### DATASET ENTRIES
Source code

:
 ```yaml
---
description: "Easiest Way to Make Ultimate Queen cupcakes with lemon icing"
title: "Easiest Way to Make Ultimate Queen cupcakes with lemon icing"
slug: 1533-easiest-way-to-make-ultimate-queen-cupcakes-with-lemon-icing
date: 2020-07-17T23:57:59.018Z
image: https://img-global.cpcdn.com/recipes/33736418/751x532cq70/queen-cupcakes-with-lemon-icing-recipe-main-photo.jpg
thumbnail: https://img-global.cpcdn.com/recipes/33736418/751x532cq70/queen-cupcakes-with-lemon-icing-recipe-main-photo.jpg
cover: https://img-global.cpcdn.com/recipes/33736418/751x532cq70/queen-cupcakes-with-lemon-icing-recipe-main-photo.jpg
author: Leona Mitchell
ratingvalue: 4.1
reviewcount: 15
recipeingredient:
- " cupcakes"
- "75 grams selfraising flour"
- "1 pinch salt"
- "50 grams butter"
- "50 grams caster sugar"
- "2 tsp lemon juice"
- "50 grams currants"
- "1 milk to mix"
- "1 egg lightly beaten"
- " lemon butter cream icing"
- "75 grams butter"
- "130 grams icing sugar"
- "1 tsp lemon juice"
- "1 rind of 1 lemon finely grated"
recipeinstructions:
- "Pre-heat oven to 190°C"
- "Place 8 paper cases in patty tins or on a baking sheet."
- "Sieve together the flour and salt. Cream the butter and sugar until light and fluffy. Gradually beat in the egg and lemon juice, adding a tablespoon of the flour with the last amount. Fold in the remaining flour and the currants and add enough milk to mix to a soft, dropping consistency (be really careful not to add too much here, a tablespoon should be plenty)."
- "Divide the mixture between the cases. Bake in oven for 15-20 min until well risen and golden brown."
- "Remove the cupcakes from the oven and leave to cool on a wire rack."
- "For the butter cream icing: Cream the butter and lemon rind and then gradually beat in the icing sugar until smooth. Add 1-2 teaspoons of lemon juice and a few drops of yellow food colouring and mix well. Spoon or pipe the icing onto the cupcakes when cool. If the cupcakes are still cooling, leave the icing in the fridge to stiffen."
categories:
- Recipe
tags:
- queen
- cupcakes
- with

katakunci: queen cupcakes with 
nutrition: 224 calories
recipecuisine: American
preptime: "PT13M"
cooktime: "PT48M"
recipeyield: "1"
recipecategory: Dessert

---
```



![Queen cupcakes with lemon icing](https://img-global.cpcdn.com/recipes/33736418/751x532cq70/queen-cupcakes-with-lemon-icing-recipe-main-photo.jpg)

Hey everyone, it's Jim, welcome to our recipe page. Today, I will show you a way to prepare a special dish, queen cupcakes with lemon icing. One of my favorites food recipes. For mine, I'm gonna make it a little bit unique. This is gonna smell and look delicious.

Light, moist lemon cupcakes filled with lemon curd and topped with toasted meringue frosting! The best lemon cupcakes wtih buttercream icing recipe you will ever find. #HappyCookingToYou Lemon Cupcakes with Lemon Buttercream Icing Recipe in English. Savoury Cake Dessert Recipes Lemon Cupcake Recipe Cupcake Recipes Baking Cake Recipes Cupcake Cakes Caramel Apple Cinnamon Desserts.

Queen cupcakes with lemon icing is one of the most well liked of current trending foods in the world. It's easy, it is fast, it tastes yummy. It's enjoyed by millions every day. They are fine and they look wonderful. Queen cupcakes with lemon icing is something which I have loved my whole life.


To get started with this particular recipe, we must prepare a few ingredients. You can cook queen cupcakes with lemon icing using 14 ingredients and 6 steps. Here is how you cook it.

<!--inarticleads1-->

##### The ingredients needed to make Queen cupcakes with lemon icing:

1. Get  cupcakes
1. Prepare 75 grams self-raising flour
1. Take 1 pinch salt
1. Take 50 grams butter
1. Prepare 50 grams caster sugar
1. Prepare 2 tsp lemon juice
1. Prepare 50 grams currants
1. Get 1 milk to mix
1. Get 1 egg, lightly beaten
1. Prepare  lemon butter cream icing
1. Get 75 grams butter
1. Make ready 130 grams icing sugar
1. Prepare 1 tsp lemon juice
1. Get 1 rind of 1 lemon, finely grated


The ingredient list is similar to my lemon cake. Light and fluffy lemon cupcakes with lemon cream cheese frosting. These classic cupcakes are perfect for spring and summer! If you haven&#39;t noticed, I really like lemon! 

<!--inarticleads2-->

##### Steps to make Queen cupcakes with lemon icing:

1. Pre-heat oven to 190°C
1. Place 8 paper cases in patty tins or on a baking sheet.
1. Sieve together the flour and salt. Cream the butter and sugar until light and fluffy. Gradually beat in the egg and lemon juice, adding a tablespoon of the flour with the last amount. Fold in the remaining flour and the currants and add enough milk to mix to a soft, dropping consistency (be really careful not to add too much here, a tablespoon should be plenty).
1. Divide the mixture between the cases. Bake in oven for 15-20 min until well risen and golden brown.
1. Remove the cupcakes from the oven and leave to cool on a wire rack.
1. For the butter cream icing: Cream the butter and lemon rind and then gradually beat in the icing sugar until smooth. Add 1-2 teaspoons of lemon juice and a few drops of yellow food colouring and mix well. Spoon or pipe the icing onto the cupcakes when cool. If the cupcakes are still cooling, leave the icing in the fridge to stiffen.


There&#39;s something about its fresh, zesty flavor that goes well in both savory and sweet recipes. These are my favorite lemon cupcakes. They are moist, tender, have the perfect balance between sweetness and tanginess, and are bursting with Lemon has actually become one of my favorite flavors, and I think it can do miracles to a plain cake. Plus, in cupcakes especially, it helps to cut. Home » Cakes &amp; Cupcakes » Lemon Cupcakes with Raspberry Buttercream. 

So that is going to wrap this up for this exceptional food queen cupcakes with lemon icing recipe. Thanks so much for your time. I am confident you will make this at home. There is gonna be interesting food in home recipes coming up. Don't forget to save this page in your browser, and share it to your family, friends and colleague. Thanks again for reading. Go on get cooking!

### TASK PROMPT
Starting with the line with "1. Prepare 1 tsp lemon juice" above and going on through the line with "1. Remove the", transcribe every line exactly, both ends included, and add nothing.

### ANSWER BOX
1. Prepare 1 tsp lemon juice
1. Get 1 rind of 1 lemon, finely grated


The ingredient list is similar to my lemon cake. Light and fluffy lemon cupcakes with lemon cream cheese frosting. These classic cupcakes are perfect for spring and summer! If you haven&#39;t noticed, I really like lemon! 

<!--inarticleads2-->

##### Steps to make Queen cupcakes with lemon icing:

1. Pre-heat oven to 190°C
1. Place 8 paper cases in patty tins or on a baking sheet.
1. Sieve together the flour and salt. Cream the butter and sugar until light and fluffy. Gradually beat in the egg and lemon juice, adding a tablespoon of the flour with the last amount. Fold in the remaining flour and the currants and add enough milk to mix to a soft, dropping consistency (be really careful not to add too much here, a tablespoon should be plenty).
1. Divide the mixture between the cases. Bake in oven for 15-20 min until well risen and golden brown.
1. Remove the cupcakes from the oven and leave to cool on a wire rack.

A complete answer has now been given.